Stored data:
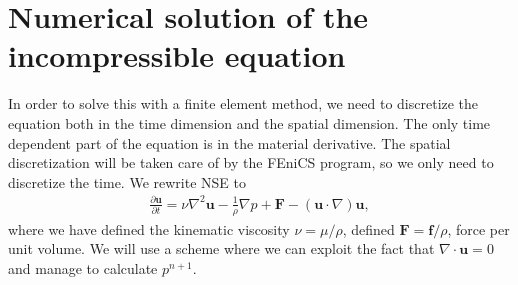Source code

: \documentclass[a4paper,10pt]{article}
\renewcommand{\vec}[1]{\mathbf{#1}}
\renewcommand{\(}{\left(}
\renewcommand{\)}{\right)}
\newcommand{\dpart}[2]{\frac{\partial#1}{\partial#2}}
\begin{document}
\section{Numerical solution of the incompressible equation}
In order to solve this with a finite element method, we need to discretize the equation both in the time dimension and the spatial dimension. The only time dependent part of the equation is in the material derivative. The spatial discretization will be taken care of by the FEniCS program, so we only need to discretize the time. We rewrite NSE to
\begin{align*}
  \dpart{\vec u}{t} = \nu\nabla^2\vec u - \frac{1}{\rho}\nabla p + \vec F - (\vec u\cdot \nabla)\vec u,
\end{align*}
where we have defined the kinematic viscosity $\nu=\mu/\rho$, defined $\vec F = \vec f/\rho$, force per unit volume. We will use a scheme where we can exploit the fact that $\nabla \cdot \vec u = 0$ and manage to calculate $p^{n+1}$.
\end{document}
--
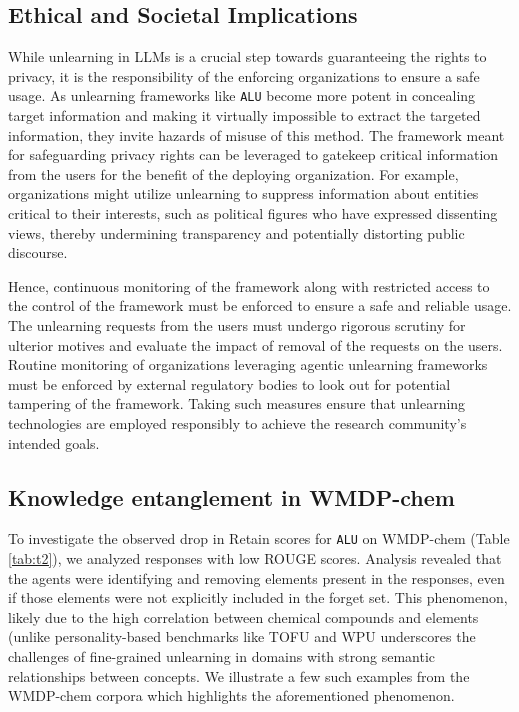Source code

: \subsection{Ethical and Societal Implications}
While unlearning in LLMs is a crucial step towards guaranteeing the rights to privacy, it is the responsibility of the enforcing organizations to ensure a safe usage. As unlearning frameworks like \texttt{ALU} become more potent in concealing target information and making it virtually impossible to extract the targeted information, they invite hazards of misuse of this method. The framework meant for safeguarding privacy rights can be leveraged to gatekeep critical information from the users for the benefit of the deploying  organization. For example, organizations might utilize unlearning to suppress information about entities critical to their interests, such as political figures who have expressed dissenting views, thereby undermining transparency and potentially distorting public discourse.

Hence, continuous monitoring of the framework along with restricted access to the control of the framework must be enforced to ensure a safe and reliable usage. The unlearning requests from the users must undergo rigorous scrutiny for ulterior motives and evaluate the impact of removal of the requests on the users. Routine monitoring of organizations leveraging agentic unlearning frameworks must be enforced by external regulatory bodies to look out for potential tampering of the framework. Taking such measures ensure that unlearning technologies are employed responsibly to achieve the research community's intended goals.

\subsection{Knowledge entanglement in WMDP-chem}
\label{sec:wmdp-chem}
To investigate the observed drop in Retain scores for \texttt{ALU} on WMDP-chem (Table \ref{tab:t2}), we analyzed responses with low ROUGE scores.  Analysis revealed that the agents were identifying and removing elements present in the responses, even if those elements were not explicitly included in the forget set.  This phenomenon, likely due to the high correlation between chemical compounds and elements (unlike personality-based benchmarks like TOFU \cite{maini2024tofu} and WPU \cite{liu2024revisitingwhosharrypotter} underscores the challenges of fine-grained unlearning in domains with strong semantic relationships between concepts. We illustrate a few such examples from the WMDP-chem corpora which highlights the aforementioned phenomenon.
---
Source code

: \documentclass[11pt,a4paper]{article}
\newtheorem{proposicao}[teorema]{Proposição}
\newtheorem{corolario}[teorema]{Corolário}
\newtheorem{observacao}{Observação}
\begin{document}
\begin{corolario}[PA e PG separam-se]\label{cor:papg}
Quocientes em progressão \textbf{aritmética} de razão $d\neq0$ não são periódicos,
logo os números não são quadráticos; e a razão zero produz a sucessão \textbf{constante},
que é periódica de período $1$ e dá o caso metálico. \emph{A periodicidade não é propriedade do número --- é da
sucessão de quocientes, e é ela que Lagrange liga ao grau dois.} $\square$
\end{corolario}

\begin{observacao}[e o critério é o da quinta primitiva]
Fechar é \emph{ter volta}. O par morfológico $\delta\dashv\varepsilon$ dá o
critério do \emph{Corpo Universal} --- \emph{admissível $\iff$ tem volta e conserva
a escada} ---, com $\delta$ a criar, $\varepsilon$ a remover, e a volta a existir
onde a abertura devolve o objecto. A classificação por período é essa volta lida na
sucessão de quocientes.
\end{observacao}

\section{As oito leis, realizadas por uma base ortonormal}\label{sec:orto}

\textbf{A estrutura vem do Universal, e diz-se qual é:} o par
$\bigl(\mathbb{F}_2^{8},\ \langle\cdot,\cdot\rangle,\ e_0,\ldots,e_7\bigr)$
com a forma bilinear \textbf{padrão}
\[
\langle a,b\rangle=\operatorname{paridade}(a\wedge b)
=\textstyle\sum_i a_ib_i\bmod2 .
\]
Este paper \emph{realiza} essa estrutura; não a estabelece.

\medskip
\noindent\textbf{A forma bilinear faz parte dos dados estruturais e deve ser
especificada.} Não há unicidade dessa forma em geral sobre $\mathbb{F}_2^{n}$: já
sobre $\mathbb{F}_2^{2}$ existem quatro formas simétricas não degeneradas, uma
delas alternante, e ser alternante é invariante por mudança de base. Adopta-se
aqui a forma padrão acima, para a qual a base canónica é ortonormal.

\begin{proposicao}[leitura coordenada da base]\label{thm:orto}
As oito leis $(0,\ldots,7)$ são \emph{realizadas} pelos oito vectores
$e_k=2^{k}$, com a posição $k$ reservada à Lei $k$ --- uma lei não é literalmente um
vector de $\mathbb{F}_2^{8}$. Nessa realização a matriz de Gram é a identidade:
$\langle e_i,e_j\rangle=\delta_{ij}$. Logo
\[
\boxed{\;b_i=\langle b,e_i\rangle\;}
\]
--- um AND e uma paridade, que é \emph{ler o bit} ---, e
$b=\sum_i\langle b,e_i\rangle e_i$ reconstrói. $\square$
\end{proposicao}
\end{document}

_Task objective_
Using only the data above, copy out the lines that include the word "label".

_Result of this task_
\label{sec:wmdp-chem}
\begin{corolario}[PA e PG separam-se]\label{cor:papg}
\section{As oito leis, realizadas por uma base ortonormal}\label{sec:orto}
\begin{proposicao}[leitura coordenada da base]\label{thm:orto}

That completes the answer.